‘Tame’: Pixies’ revolt against the “rude” upper-middle classes

Immersing oneself in Pixies‘ dark, potent lyricism on 1989’s Doolittle is an exercise in wading through frontman and songwriter Frank Black’s most private neurosis. Mutilation, Catholic guilt, and surrealist evocations all permeate together queasily on their sophomore LP, a signature record of theirs which manages to wrestle electrifying indie-rock out of songs filled with unsettling energy.

The strange marriage of dark poetic examinations and idiosyncratic humour had festered away on their debut LP Surfer Rosa, recorded with legendary ‘producer’ Steve Albini

One of Doolittle‘s most memorable cuts is ‘Tame’, a masterful piece of tension-riddled garage rock featuring their unique ‘quiet-loud’ dynamic which would prove influential on Kurt Cobain’s songwriting, and provide popular music with one its greatest screams committed to record ever. With Black’s whispered, intimate snarl and heavy perspirations, coupled with lines detailing “hips like Cinderella”, it’s tempting to interpret the song as a paean to erotic longing or red-blooded desire.

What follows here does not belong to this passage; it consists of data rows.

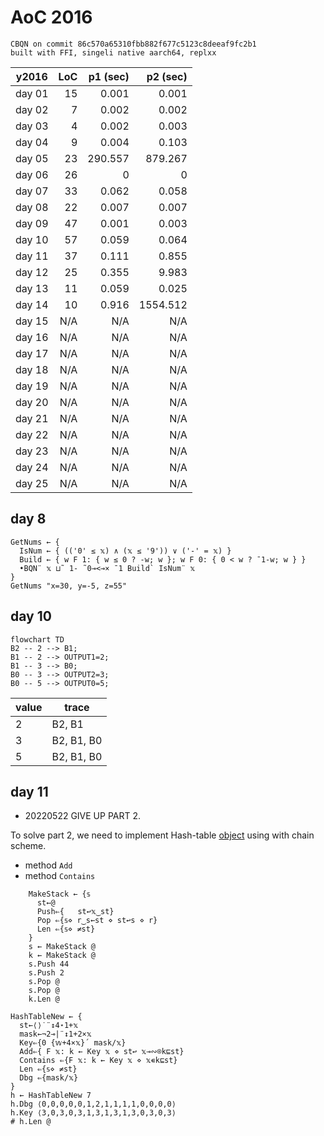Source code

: # AoC 2016
```
CBQN on commit 86c570a65310fbb882f677c5123c8deeaf9fc2b1
built with FFI, singeli native aarch64, replxx
```
| y2016  |      LoC | p1 (sec) | p2 (sec) |
|--------|---------:|---------:|---------:|
| day 01 |       15 |    0.001 |    0.001 |
| day 02 |        7 |    0.002 |    0.002 |
| day 03 |        4 |    0.002 |    0.003 |
| day 04 |        9 |    0.004 |    0.103 |
| day 05 |       23 |  290.557 |  879.267 |
| day 06 |       26 |        0 |        0 |
| day 07 |       33 |    0.062 |    0.058 |
| day 08 |       22 |    0.007 |    0.007 |
| day 09 |       47 |    0.001 |    0.003 |
| day 10 |       57 |    0.059 |    0.064 |
| day 11 |       37 |    0.111 |    0.855 |
| day 12 |       25 |    0.355 |    9.983 |
| day 13 |       11 |    0.059 |    0.025 |
| day 14 |       10 |    0.916 | 1554.512 |
| day 15 |      N/A |      N/A |      N/A |
| day 16 |      N/A |      N/A |      N/A |
| day 17 |      N/A |      N/A |      N/A |
| day 18 |      N/A |      N/A |      N/A |
| day 19 |      N/A |      N/A |      N/A |
| day 20 |      N/A |      N/A |      N/A |
| day 21 |      N/A |      N/A |      N/A |
| day 22 |      N/A |      N/A |      N/A |
| day 23 |      N/A |      N/A |      N/A |
| day 24 |      N/A |      N/A |      N/A |
| day 25 |      N/A |      N/A |      N/A |

## day 8

```apl
GetNums ← {
  IsNum ← { (('0' ≤ 𝕩) ∧ (𝕩 ≤ '9')) ∨ ('-' = 𝕩) }
  Build ← { w F 1: { w ≤ 0 ? -w; w }; w F 0: { 0 < w ? ¯1-w; w } }
  •BQN¨ 𝕩 ⊔˜ 1- ˜0⊸<⊸× ¯1 Build` IsNum¨ 𝕩
}
GetNums "x=30, y=-5, z=55"
```

## day 10

```mermaid
flowchart TD
B2 -- 2 --> B1;
B1 -- 2 --> OUTPUT1=2;
B1 -- 3 --> B0;
B0 -- 3 --> OUTPUT2=3;
B0 -- 5 --> OUTPUT0=5;
```

| value | trace      |
|-------|------------|
| 2     | B2, B1     |
| 3     | B2, B1, B0 |
| 5     | B2, B1, B0 |

## day 11

- 20220522 GIVE UP PART 2.

To solve part 2, we need to implement Hash-table [object](https://mlochbaum.github.io/BQN/doc/oop.html) using with chain scheme.
- method `Add`
- method `Contains`

```apl
    MakeStack ← {𝕤
      st←@
      Push⇐{   st↩𝕩‿st}
      Pop ⇐{𝕤⋄ r‿s←st ⋄ st↩s ⋄ r}
      Len ⇐{𝕤⋄ ≠st}
    }
    s ← MakeStack @
    k ← MakeStack @
    s.Push 44
    s.Push 2
    s.Pop @
    s.Pop @
    k.Len @
```

```apl
HashTableNew ← {
  st←⟨⟩˙¨↕4⋆1+𝕩
  mask←¬2⊸|¨↕1+2×𝕩
  Key⇐{0 {𝕨+4×𝕩}´ mask/𝕩}
  Add⇐{ F 𝕩: k ← Key 𝕩 ⋄ st↩ 𝕩⊸∾⌾k⊑st}
  Contains ⇐{F 𝕩: k ← Key 𝕩 ⋄ 𝕩∊k⊑st}
  Len ⇐{𝕤⋄ ≠st}
  Dbg ⇐{mask/𝕩}
}
h ← HashTableNew 7
h.Dbg ⟨0,0,0,0,0,1,2,1,1,1,1,0,0,0,0⟩
h.Key ⟨3,0,3,0,3,1,3,1,3,1,3,0,3,0,3⟩
# h.Len @
```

“That song is just about all these fucking stupid ass students that live around this neighbourhood. Man, oh man, they are the rudest motherfuckers in the world. They’re all fucking rich, which is fine, I don’t care, I wish I was totally rich…” Growing up in Boston, Black clearly developed a resentment to the middle-class law students that descended upon his local Commonwealth Avenue. With this prism of class antagonism, suddenly his breathy snarls feel more like acerbic growling in resolute contempt for the arrogant rich kids and their obnoxious flaunt of wealth.

“Must be having a good shame, talking sweet about nothing” states clearly the song’s scathing attack on airheaded privilege, the broiling scream of “tame” less a frustrated yearning for sexual release as some initially interpreted, but simply a desperate desire for substance among this unwelcome demographic at the University of Massachusetts Amherst, the Boston public school Frank attended.

There are somewhat contradictory statements Frank’s made regarding ‘Tame’s’ subject matter. “I don’t want to sound like a male chauvinist, but I have a male perspective, because I am male. ‘Tame’ is about women more than men. But the way some men treat their hair it’s incredible and I can[‘t] understand all that deodorant and stuff. I’ve never related to it. My family’s rather spartan. It’s about putting all that time into sexual presentation. I don’t mean it in a dirty kind of way. Where I live in the city, women spend time presenting themselves and still come out forever bland and mediocre.”

Perhaps underneath Frank’s class invective does indeed lie a knotted, confused eroticism, a subterranean fixation in keeping with Doolittle‘s latent idiosyncracies. Whatever its true meanings, ‘Tame’ stands out as a towering piece in Pixies’ incredible body of work, Drummer David Lovering exclaiming to MusicRadar “It’s full of angst, kind of punky, even though it’s in a slightly odd time, it’s quick and moving, so I get to go all out on it.”

Possessed with an exhilarating energy, it becomes positively dangerous when played live. As captured on their defining Brixton Academy set in ’91, Frank stood arms apart free of his guitar, bellowing the title’s screaming his rage into the mic to the wild reception of the crowd, ‘Tame’ stands as a powerhouse Pixies cut which still intrigues as much as wallops.